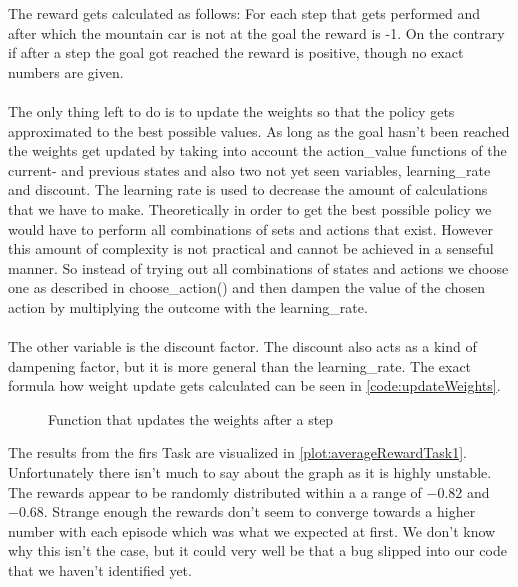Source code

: \documentclass{article}
\begin{document}
	The reward gets calculated as follows: For each step that gets performed and after which the mountain car is not at the goal the reward is -1. On the contrary if after a step the goal got reached the reward is positive, though no exact numbers are given. \\
	\\
	The only thing left to do is to update the weights so that the policy gets approximated to the best possible values. As long as the goal hasn't been reached the weights get updated by taking into account the action\_value functions of the current- and previous states and also two not yet seen variables, learning\_rate and discount. The learning rate is used to decrease the amount of calculations that we have to make. Theoretically in order to get the best possible policy we would have to perform all combinations of sets and actions that exist. However this amount of complexity is not practical and cannot be achieved in a senseful manner. So instead of trying out all combinations of states and actions we choose one as described in choose\_action() and then dampen the value of the chosen action by multiplying the outcome with the learning\_rate. \\
	\\
	The other variable is the discount factor. The discount also acts as a kind of dampening factor, but it is more general than the learning\_rate. The exact formula how weight update gets calculated can be seen in \autoref{code:updateWeights}. 
	
	\begin{figure}[h]
		\caption{Function that updates the weights after a step}
		\label{code:updateWeights}
		
	\end{figure}
	
	\noindent The results from the firs Task are visualized in \autoref{plot:averageRewardTask1}. Unfortunately there isn't much to say about the graph as it is highly unstable. The rewards appear to be randomly distributed within a a range of $-0.82$ and $-0.68$. Strange enough the rewards don't seem to converge towards a higher number with each episode which was what we expected at first. We don't know why this isn't the case, but it could very well be that a bug slipped into our code that we haven't identified yet. 
	
\end{document}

[What the exercise asks]: Return all of the material precisely as written. No picture belongs in it.

[Expected output]:
Source code

: \documentclass{article}
\begin{document}
	The reward gets calculated as follows: For each step that gets performed and after which the mountain car is not at the goal the reward is -1. On the contrary if after a step the goal got reached the reward is positive, though no exact numbers are given. \\
	\\
	The only thing left to do is to update the weights so that the policy gets approximated to the best possible values. As long as the goal hasn't been reached the weights get updated by taking into account the action\_value functions of the current- and previous states and also two not yet seen variables, learning\_rate and discount. The learning rate is used to decrease the amount of calculations that we have to make. Theoretically in order to get the best possible policy we would have to perform all combinations of sets and actions that exist. However this amount of complexity is not practical and cannot be achieved in a senseful manner. So instead of trying out all combinations of states and actions we choose one as described in choose\_action() and then dampen the value of the chosen action by multiplying the outcome with the learning\_rate. \\
	\\
	The other variable is the discount factor. The discount also acts as a kind of dampening factor, but it is more general than the learning\_rate. The exact formula how weight update gets calculated can be seen in \autoref{code:updateWeights}. 
	
	\begin{figure}[h]
		\caption{Function that updates the weights after a step}
		\label{code:updateWeights}
		
	\end{figure}
	
	\noindent The results from the firs Task are visualized in \autoref{plot:averageRewardTask1}. Unfortunately there isn't much to say about the graph as it is highly unstable. The rewards appear to be randomly distributed within a a range of $-0.82$ and $-0.68$. Strange enough the rewards don't seem to converge towards a higher number with each episode which was what we expected at first. We don't know why this isn't the case, but it could very well be that a bug slipped into our code that we haven't identified yet. 
	
\end{document}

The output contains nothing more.